La fragmentación de los resultados electorales y la concentración de las preferencias en dos bloques polarizados son por el momento simples pronósticos, que la estrategia de la crispación, por un lado, y el rechazo a determinados acuerdos poselectorales, por otro, están contribuyendo a materializar. Pero ni siquiera la confirmación del mapa político más complejo que puedan arrojar las urnas justificaría una situación de bloqueo por vetos cruzados entre los grupos. Tampoco la aparente solución de investir Ejecutivos sin estabilidad, articulados en torno a abstenciones y mayorías relativas y no en programas políticos que permitan abordar las reformas.

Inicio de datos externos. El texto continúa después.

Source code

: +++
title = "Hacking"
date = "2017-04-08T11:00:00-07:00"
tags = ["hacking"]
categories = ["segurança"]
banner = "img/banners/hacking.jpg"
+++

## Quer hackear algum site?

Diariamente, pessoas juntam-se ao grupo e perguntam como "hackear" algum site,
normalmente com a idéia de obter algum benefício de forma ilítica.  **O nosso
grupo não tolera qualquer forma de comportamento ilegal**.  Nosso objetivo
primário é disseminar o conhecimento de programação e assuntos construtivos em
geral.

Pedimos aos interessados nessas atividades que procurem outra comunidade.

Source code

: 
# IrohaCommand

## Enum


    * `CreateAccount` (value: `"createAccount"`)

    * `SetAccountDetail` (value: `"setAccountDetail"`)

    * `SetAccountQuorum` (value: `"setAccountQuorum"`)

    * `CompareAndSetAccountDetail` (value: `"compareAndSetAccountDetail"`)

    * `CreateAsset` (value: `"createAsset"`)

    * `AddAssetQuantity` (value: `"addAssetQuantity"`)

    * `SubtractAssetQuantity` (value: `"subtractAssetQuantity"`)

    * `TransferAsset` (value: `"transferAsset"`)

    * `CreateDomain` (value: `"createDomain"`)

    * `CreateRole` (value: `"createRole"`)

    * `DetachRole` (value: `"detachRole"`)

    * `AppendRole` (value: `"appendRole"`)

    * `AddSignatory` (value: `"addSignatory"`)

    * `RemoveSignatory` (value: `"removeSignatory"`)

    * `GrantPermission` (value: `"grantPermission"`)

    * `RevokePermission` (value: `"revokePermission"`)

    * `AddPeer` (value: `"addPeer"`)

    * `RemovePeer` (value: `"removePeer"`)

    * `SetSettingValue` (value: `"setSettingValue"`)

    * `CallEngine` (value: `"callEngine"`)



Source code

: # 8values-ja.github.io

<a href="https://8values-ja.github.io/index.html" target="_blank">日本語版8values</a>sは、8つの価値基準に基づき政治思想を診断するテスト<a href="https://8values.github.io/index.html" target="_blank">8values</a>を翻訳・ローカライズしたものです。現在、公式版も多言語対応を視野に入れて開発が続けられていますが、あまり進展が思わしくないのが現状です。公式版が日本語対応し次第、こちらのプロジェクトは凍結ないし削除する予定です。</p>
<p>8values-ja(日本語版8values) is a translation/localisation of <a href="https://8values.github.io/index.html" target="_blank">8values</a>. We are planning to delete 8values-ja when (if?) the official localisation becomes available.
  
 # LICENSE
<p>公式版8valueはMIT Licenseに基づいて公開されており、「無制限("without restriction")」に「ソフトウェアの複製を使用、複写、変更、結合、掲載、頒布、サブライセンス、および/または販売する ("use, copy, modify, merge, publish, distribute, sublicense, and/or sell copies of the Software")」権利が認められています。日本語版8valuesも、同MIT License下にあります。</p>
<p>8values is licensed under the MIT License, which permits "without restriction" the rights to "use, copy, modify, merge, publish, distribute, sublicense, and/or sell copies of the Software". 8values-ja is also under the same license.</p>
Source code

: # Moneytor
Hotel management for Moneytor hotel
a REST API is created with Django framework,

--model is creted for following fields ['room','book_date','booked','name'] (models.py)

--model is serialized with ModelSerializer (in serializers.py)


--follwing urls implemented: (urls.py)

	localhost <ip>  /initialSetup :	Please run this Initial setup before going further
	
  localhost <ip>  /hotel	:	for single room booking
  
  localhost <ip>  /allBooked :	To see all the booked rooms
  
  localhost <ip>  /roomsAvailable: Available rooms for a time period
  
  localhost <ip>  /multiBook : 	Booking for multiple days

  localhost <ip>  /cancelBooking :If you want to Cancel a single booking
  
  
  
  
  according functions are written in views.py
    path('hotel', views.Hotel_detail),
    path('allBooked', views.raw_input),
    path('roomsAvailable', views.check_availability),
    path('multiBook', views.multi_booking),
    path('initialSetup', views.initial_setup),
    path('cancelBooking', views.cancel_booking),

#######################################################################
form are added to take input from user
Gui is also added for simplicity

Los resultados de haber intentado ambas vías en el Parlamento central próximo a disolverse están a la vista, y podrían ahora extenderse a gran parte del sistema: una insólita repetición electoral con un Gobierno en funciones durante un año, y una legislatura extraordinariamente breve conducida por dos mayorías diferentes pero igualmente inestables.
La existencia de Ejecutivos de diferente signo en las instancias municipal, autonómica y central ha operado hasta el momento como parte del equilibrio entre poderes establecido por la Constitución, por más que en no pocas ocasiones los líderes y los partidos hayan olvidado la obligación constitucional de cooperar. El riesgo de anular este equilibrio no procede ahora, como en ciclos electorales anteriores, de la más que improbable hegemonía que pueda alcanzar ningún partido, sino de la situación exactamente contraria. En concreto, de la imposibilidad de estructurar a partir de una fragmentación política sin precedentes una geometría política coherente, en la que los pactos necesarios para desbloquear unas instancias de poder no impidan los que se necesitarían para hacer lo propio en las demás instancias.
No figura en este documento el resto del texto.